Montreal Canadiens: More scoring. The Habs currently rank second worst in both goals-per-game and shots on goal. They’re getting back a couple of key players from injury in Andrei Markov and Brian Gionta and Andrei Kostitsyn has shown signs of improvement but if they hope to make the playoffs this season they must pick up the pace offensively.
New Jersey Devils: Good health for Martin Brodeur. He’s poised to break the NHL shutout record but more importantly the 38-year-old bounced back from a slow start to once again rank among the league’s top netminders. If he can remain healthy – and perhaps be spelled more frequently down the stretch – the Devils could potentially be Stanley Cup contenders.

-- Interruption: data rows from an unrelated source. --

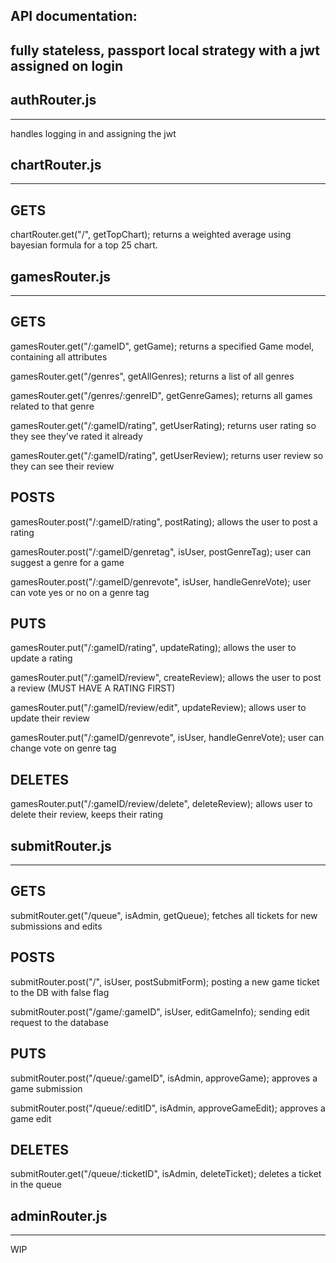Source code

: ## API documentation:

## fully stateless, passport local strategy with a jwt assigned on login

## authRouter.js

---

handles logging in and assigning the jwt

## chartRouter.js

---

## GETS

chartRouter.get("/", getTopChart);
returns a weighted average using bayesian formula for a top 25 chart.

## gamesRouter.js

---

## GETS

gamesRouter.get("/:gameID", getGame);
returns a specified Game model, containing all attributes

gamesRouter.get("/genres", getAllGenres);
returns a list of all genres

gamesRouter.get("/genres/:genreID", getGenreGames);
returns all games related to that genre

gamesRouter.get("/:gameID/rating", getUserRating);
returns user rating so they see they've rated it already

gamesRouter.get("/:gameID/rating", getUserReview);
returns user review so they can see their review

## POSTS

gamesRouter.post("/:gameID/rating", postRating);
allows the user to post a rating

gamesRouter.post("/:gameID/genretag", isUser, postGenreTag);
user can suggest a genre for a game

gamesRouter.post("/:gameID/genrevote", isUser, handleGenreVote);
user can vote yes or no on a genre tag

## PUTS

gamesRouter.put("/:gameID/rating", updateRating);
allows the user to update a rating

gamesRouter.put("/:gameID/review", createReview);
allows the user to post a review (MUST HAVE A RATING FIRST)

gamesRouter.put("/:gameID/review/edit", updateReview);
allows user to update their review

gamesRouter.put("/:gameID/genrevote", isUser, handleGenreVote);
user can change vote on genre tag

## DELETES

gamesRouter.put("/:gameID/review/delete", deleteReview);
allows user to delete their review, keeps their rating

## submitRouter.js

---

## GETS

submitRouter.get("/queue", isAdmin, getQueue);
fetches all tickets for new submissions and edits

## POSTS

submitRouter.post("/", isUser, postSubmitForm);
posting a new game ticket to the DB with false flag

submitRouter.post("/game/:gameID", isUser, editGameInfo);
sending edit request to the database

## PUTS

submitRouter.post("/queue/:gameID", isAdmin, approveGame);
approves a game submission

submitRouter.post("/queue/:editID", isAdmin, approveGameEdit);
approves a game edit

## DELETES

submitRouter.get("/queue/:ticketID", isAdmin, deleteTicket);
deletes a ticket in the queue

## adminRouter.js

---

WIP

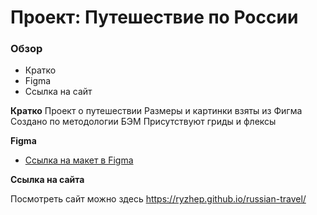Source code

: # Проект: Путешествие по России

### Обзор
* Кратко
* Figma
* Ссылка на сайт

**Кратко**
Проект о путешествии
Размеры и картинки взяты из Фигма
Создано по методологии БЭМ
Присутствуют гриды и флексы


**Figma**

* [Ссылка на макет в Figma](https://www.figma.com/file/5S2WSbEFL6awjVWJ0NWL8Q/Sprint-3_-Russia-_-desktop-mobile?node-id=28503%3A0)

**Ссылка на сайта**

Посмотреть сайт можно здесь https://ryzhep.github.io/russian-travel/

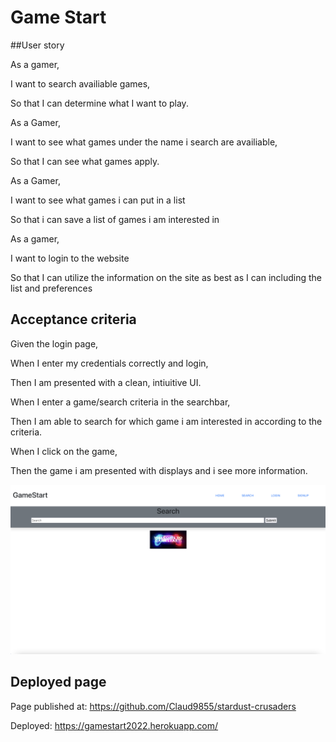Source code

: # Game Start 

##User story

As a gamer,

I want to search availiable games,

So that I can determine what I want to play.

As a Gamer,

I want to see what games under the name i search are availiable,

So that I can see what games apply.

As a Gamer,

I want to see what games i can put in a list

So that i can save a list of games i am interested in

As a gamer,

I want to login to the website

So that I can utilize the information on the site as best as I can including the list and preferences

## Acceptance criteria

Given the login page,

When I enter my credentials correctly and login,

Then I am presented with a clean, intiuitive UI.

When I enter a game/search criteria in the searchbar,

Then I am able to search for which game i am interested in according to the criteria.

When I click on the game,

Then the game i am presented with displays and i see more information.

![GamestartScreen](https://github.com/Claud9855/stardust-crusaders/blob/main/Screen%20Shot%202022-12-19%20at%2012.24.21%20AM.png)

## Deployed page

Page published at: https://github.com/Claud9855/stardust-crusaders

Deployed: https://gamestart2022.herokuapp.com/
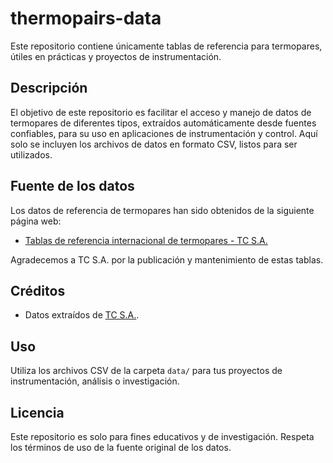# thermopairs-data

Este repositorio contiene únicamente tablas de referencia para termopares, útiles en prácticas y proyectos de instrumentación.

## Descripción

El objetivo de este repositorio es facilitar el acceso y manejo de datos de termopares de diferentes tipos, extraídos automáticamente desde fuentes confiables, para su uso en aplicaciones de instrumentación y control. Aquí solo se incluyen los archivos de datos en formato CSV, listos para ser utilizados.

## Fuente de los datos

Los datos de referencia de termopares han sido obtenidos de la siguiente página web:

- [Tablas de referencia internacional de termopares - TC S.A.](https://www.tc-sa.es/termopares-informacion/tablas-referencia-internacional-termopares-tipo-k.html)

Agradecemos a TC S.A. por la publicación y mantenimiento de estas tablas.

## Créditos

- Datos extraídos de [TC S.A.](https://www.tc-sa.es/).

## Uso

Utiliza los archivos CSV de la carpeta `data/` para tus proyectos de instrumentación, análisis o investigación.

## Licencia

Este repositorio es solo para fines educativos y de investigación. Respeta los términos de uso de la fuente original de los datos.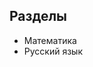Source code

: ## Разделы
* <a onclick="loadURL('math//README')">Математика</a>
* <a onclick="loadURL('rus//README')">Русский язык</a>
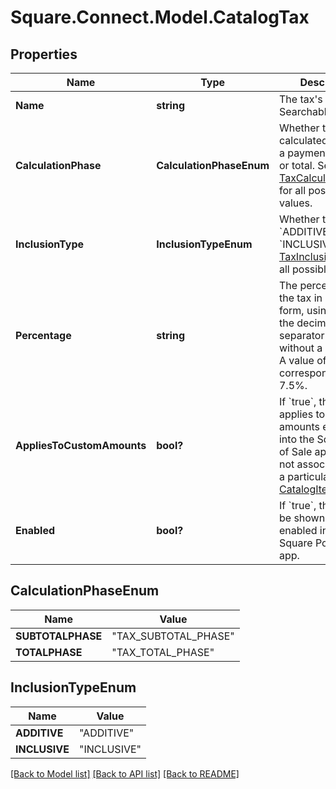 # Square.Connect.Model.CatalogTax
## Properties

Name | Type | Description | Notes
------------ | ------------- | ------------- | -------------
**Name** | **string** | The tax&#39;s name. Searchable. | 
**CalculationPhase** | **CalculationPhaseEnum** | Whether the tax is calculated based on a payment&#39;s subtotal or total. See [TaxCalculationPhase](#type-taxcalculationphase) for all possible values. | [optional] 
**InclusionType** | **InclusionTypeEnum** | Whether the tax is &#x60;ADDITIVE&#x60; or &#x60;INCLUSIVE&#x60;. See [TaxInclusionType](#type-taxinclusiontype) for all possible values. | [optional] 
**Percentage** | **string** | The percentage of the tax in decimal form, using a &#x60;&#39;.&#39;&#x60; as the decimal separator and without a &#x60;&#39;%&#39;&#x60; sign. A value of &#x60;7.5&#x60; corresponds to 7.5%. | [optional] 
**AppliesToCustomAmounts** | **bool?** | If &#x60;true&#x60;, the fee applies to custom amounts entered into the Square Point of Sale app that are not associated with a particular [CatalogItem](#type-catalogitem). | [optional] 
**Enabled** | **bool?** | If &#x60;true&#x60;, the tax will be shown as enabled in the Square Point of Sale app. | [optional] 


## CalculationPhaseEnum

Name | Value
------------ | -------------
**SUBTOTALPHASE** | "TAX_SUBTOTAL_PHASE"
**TOTALPHASE** | "TAX_TOTAL_PHASE"


## InclusionTypeEnum

Name | Value
------------ | -------------
**ADDITIVE** | "ADDITIVE"
**INCLUSIVE** | "INCLUSIVE"



[[Back to Model list]](../README.md#documentation-for-models) [[Back to API list]](../README.md#documentation-for-api-endpoints) [[Back to README]](../README.md)

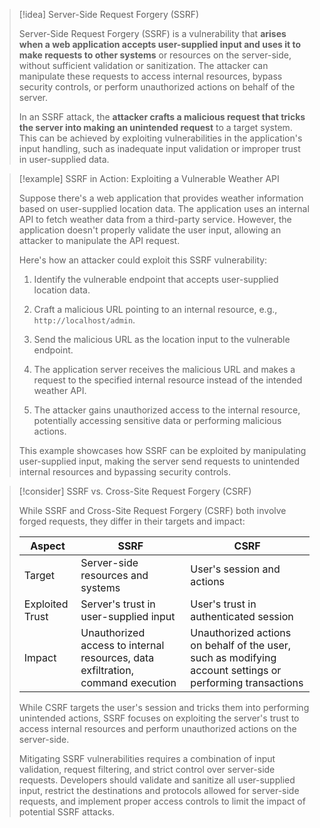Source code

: > [!idea] Server-Side Request Forgery (SSRF)
> 
> Server-Side Request Forgery (SSRF) is a vulnerability that **arises when a web application accepts user-supplied input and uses it to make requests to other systems** or resources on the server-side, without sufficient validation or sanitization. The attacker can manipulate these requests to access internal resources, bypass security controls, or perform unauthorized actions on behalf of the server.
> 
> In an SSRF attack, the **attacker crafts a malicious request that tricks the server into making an unintended request** to a target system. This can be achieved by exploiting vulnerabilities in the application's input handling, such as inadequate input validation or improper trust in user-supplied data.

> [!example] SSRF in Action: Exploiting a Vulnerable Weather API
>
> Suppose there's a web application that provides weather information based on user-supplied location data. The application uses an internal API to fetch weather data from a third-party service. However, the application doesn't properly validate the user input, allowing an attacker to manipulate the API request.
>
> Here's how an attacker could exploit this SSRF vulnerability:
>
> 1. Identify the vulnerable endpoint that accepts user-supplied location data.
>
> 2. Craft a malicious URL pointing to an internal resource, e.g., `http://localhost/admin`.
>
> 3. Send the malicious URL as the location input to the vulnerable endpoint.
>
> 4. The application server receives the malicious URL and makes a request to the specified internal resource instead of the intended weather API.
>
> 5. The attacker gains unauthorized access to the internal resource, potentially accessing sensitive data or performing malicious actions.
>
> This example showcases how SSRF can be exploited by manipulating user-supplied input, making the server send requests to unintended internal resources and bypassing security controls.

> [!consider] SSRF vs. Cross-Site Request Forgery (CSRF)
> 
> While SSRF and Cross-Site Request Forgery (CSRF) both involve forged requests, they differ in their targets and impact:
> 
> | Aspect | SSRF | CSRF |
> |--------|------|------|
> | Target | Server-side resources and systems | User's session and actions |
> | Exploited Trust | Server's trust in user-supplied input | User's trust in authenticated session |
> | Impact | Unauthorized access to internal resources, data exfiltration, command execution | Unauthorized actions on behalf of the user, such as modifying account settings or performing transactions |
> 
> While CSRF targets the user's session and tricks them into performing unintended actions, SSRF focuses on exploiting the server's trust to access internal resources and perform unauthorized actions on the server-side.
> 
> Mitigating SSRF vulnerabilities requires a combination of input validation, request filtering, and strict control over server-side requests. Developers should validate and sanitize all user-supplied input, restrict the destinations and protocols allowed for server-side requests, and implement proper access controls to limit the impact of potential SSRF attacks.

New York Islanders: Patience. They’ve surprised a lot of observers with their better-than-expected performance this season and the temptation might be there to sacrifice some of their future perhaps for a quick fix to make the playoffs. They must however resist that temptation and continue to focus on rebuilding for the long haul.
New York Rangers: Scoring depth. The Rangers have been in free fall in the standings in recent weeks, due in large part to their lack of offensive punch. After superstar Marian Gaborik and linemate Vaclav Prospal, no other Rangers forward has 20 or more points, and if Gaborik should get hurt they’ll be in big trouble. With limited cap space to bolster their ranks more Blueshirts need to step up.
Ottawa Senators: A healthy Pascal LeClaire. The Senators looked to LeClaire when they acquired him last season from Columbus to provide the strong goaltending they’ve lacked over the past three seasons but the oft-injured netminder was sidelined once again. The Senators have been able to adjust without him but their playoff hopes would improve if he can return healthy and regain his form.
Philadelphia Flyers: A better team effort. For a team loaded with the talent of the Flyers the fact they’re near the bottom of the league standings is inexcusable. A coaching change didn’t help things and a shake-up via trade is probably not coming. Until the Flyers players stop playing like individuals and more like a team they risk missing the playoffs.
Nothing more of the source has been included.